Lao-Tzu, the great Chinese teacher and sage, says that the wisest among us cultivate don’t know mind. That the older and wiser we get, the more we understand how little we know, and the more we are glad of it. I wrote once “I’d rather live expecting the best though if you gave me the choice I’d like to know the rest/A figure in the distance always running.” I wanted to know the answers. I wanted to know, for instance, that I’d never have to feel as depressed as I did in 1987. I wanted to know FOR SURE that I wouldn’t die in an airplane crash, or of cancer, or that anyone I loved would die of cancer, or that anything bad would happen to anyone I knew. Yes, I knew we all had to die, but I didn’t want any of us to die in any way you could propose to me. I pushed it away.
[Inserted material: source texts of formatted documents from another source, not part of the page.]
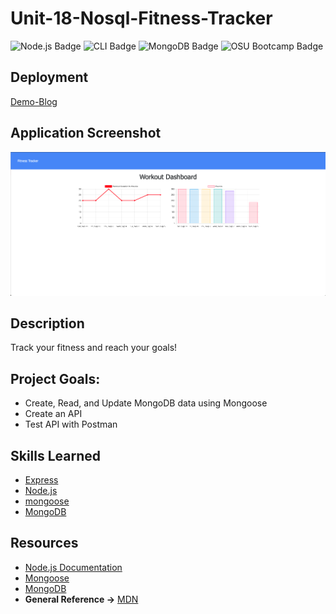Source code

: # Unit-18-Nosql-Fitness-Tracker

![Node.js Badge](https://img.shields.io/badge/JavaScript-Node.js-green) ![CLI Badge](https://img.shields.io/badge/Node.js-CLI-green) ![MongoDB Badge](https://img.shields.io/badge/DB-MongoDB-blue) ![OSU Bootcamp Badge](https://img.shields.io/badge/OSU-Bootcamp-red)

## Deployment
[Demo-Blog](https://fitness-tracker.ethanharsh.com/)

## Application Screenshot

![Screenshot](public/img/screenshot.png)

## Description

Track your fitness and reach your goals!

## Project Goals:

- Create, Read, and Update MongoDB data using Mongoose
- Create an API
- Test API with Postman

## Skills Learned

- [Express](https://www.npmjs.com/package/express)
- [Node.js](https://developer.mozilla.org/en-US/docs/Glossary/Node.js?utm_campaign=feed&utm_medium=rss&utm_source=developer.mozilla.org)
- [mongoose](https://www.npmjs.com/package/mongoose)
- [MongoDB](https://www.mongodb.com/)

## Resources

- [Node.js Documentation](https://nodejs.org/en/docs/)
- [Mongoose](https://mongoosejs.com/docs/api.html)
- [MongoDB](https://docs.mongodb.com/guides/)
- **General Reference ->** [MDN](https://developer.mozilla.org/en-US/)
But we all have to die. We all age. I now have compassion for people who get plastic surgery. Just last month, I noticed that my neck has taken on the cast of tissue-paper; that the bags that were only occasionally under my eyes after all nighters have now, excuse the pun, unpacked, as it were and are here to stay. The aging process is bad enough; the fact that it signifies the actual decrepitude of my dear beloved body is horrifying.

My “new girl,” Carol, has been battling a rare brain tumor, Adult Ependymoma for seven years. She has written bravely about her experiences on her website, and can tell her story better than I (http://home.earthlink.net/~mswelsh/adultependymoma/index.html). I have watched her face the worst with humor and love and courage, and I am amazed at the resilience of some of us humans when confronted with that which we fear most. There is nothing like the very real possibility of death to make one put into perspective one’s complaints about one’s neck, or the numbers of CDs one sells. Standing in the rain together after the festival, Carol told me about the Paul McCartney article in last week’s issue of the New Yorker, and we all marveled at his ability to continue making music, showing up for his fans, his muse, his calling even though he has every reason on earth to retire and spend his old age with his little three year old daughter Bea and his four older children.
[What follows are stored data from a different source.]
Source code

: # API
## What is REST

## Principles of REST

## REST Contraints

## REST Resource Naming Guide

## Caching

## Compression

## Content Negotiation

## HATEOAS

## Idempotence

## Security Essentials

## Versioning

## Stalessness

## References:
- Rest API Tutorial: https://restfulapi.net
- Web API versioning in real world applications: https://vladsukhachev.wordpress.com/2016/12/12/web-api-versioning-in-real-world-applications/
Someone recently pointed out to me that we all kill to eat. Even those of us who are vegans are guilty of murdering insects, microbes, animals (by destroying their habitats, which unless you eat completely off the commercial grid, is impossible to avoid) and of course, plants. It’s the nature of life; in order to live, one being sacrifices its life for another. And around and around we go. Death is a part of life; as integral as the yin yang symbol makes it out to be, with the little dot of white amidst the black and the dot of black amidst the white. I hold my gorgeous little 13 month old baby up to the mirror and we put our faces together and grin at ourselves. I am shocked at how much older I am than she is. Next to her brand new face (which people in the know will quickly agree looks remarkably like my own) my every wrinkle and age spot comes forth. And I rejoice at my years, at my aging face, at my surgery-free parts and most of all at all the baggage I’ve long ago left at the terminal. Someone else can claim it if they need it. I’m looking forward to forgetting more and more and achieving less and less and spending my remaining days finding my way back to my own true nature. I just hope that includes the Beatles.